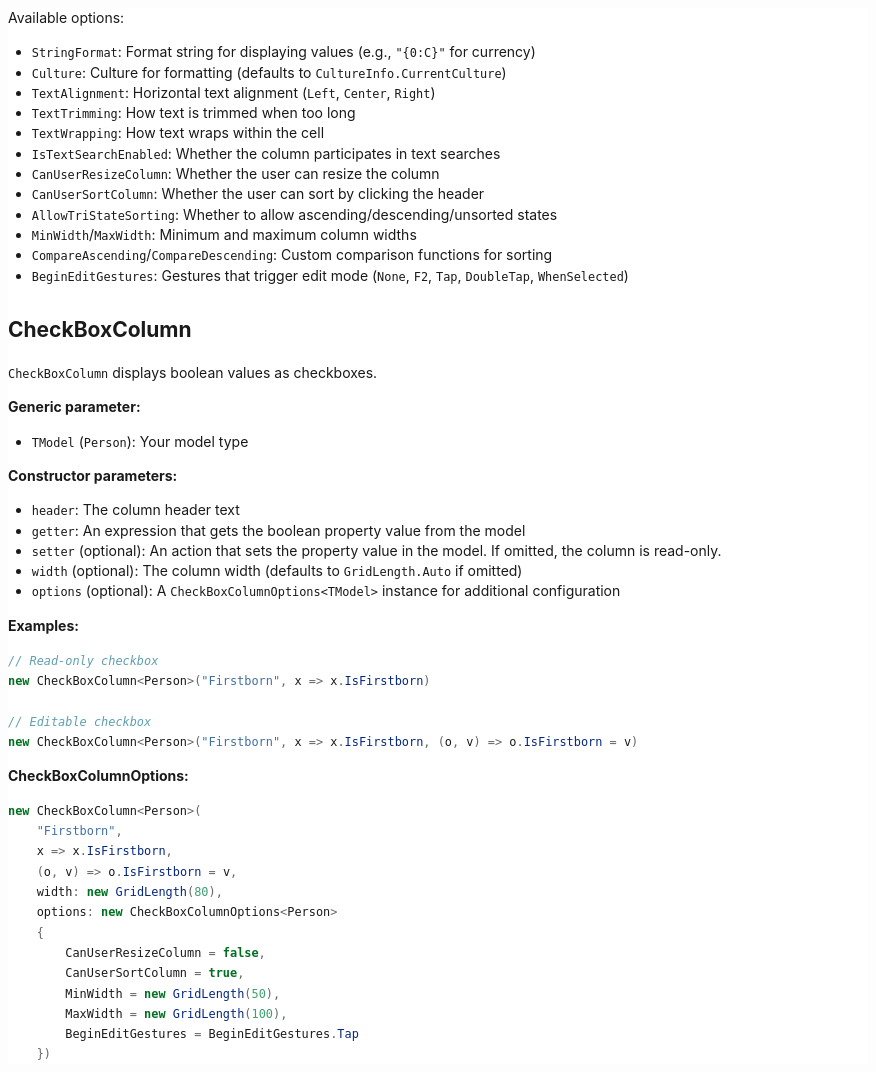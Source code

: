 Available options:
- `StringFormat`: Format string for displaying values (e.g., `"{0:C}"` for currency)
- `Culture`: Culture for formatting (defaults to `CultureInfo.CurrentCulture`)
- `TextAlignment`: Horizontal text alignment (`Left`, `Center`, `Right`)
- `TextTrimming`: How text is trimmed when too long
- `TextWrapping`: How text wraps within the cell
- `IsTextSearchEnabled`: Whether the column participates in text searches
- `CanUserResizeColumn`: Whether the user can resize the column
- `CanUserSortColumn`: Whether the user can sort by clicking the header
- `AllowTriStateSorting`: Whether to allow ascending/descending/unsorted states
- `MinWidth`/`MaxWidth`: Minimum and maximum column widths
- `CompareAscending`/`CompareDescending`: Custom comparison functions for sorting
- `BeginEditGestures`: Gestures that trigger edit mode (`None`, `F2`, `Tap`, `DoubleTap`, `WhenSelected`)

## CheckBoxColumn

`CheckBoxColumn` displays boolean values as checkboxes.

**Generic parameter:**
- `TModel` (`Person`): Your model type

**Constructor parameters:**
- `header`: The column header text
- `getter`: An expression that gets the boolean property value from the model
- `setter` (optional): An action that sets the property value in the model. If omitted, the column is read-only.
- `width` (optional): The column width (defaults to `GridLength.Auto` if omitted)
- `options` (optional): A `CheckBoxColumnOptions<TModel>` instance for additional configuration

**Examples:**

```csharp
// Read-only checkbox
new CheckBoxColumn<Person>("Firstborn", x => x.IsFirstborn)

// Editable checkbox
new CheckBoxColumn<Person>("Firstborn", x => x.IsFirstborn, (o, v) => o.IsFirstborn = v)
```

**CheckBoxColumnOptions:**

```csharp
new CheckBoxColumn<Person>(
    "Firstborn",
    x => x.IsFirstborn,
    (o, v) => o.IsFirstborn = v,
    width: new GridLength(80),
    options: new CheckBoxColumnOptions<Person>
    {
        CanUserResizeColumn = false,
        CanUserSortColumn = true,
        MinWidth = new GridLength(50),
        MaxWidth = new GridLength(100),
        BeginEditGestures = BeginEditGestures.Tap
    })
```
────
• Brief:
The string "optional" marks the lines to return from the material. Copy each one.

• Problem solution:
- `setter` (optional): An action that sets the property value in the model. If omitted, the column is read-only.
- `width` (optional): The column width (defaults to `GridLength.Auto` if omitted)
- `options` (optional): A `CheckBoxColumnOptions<TModel>` instance for additional configuration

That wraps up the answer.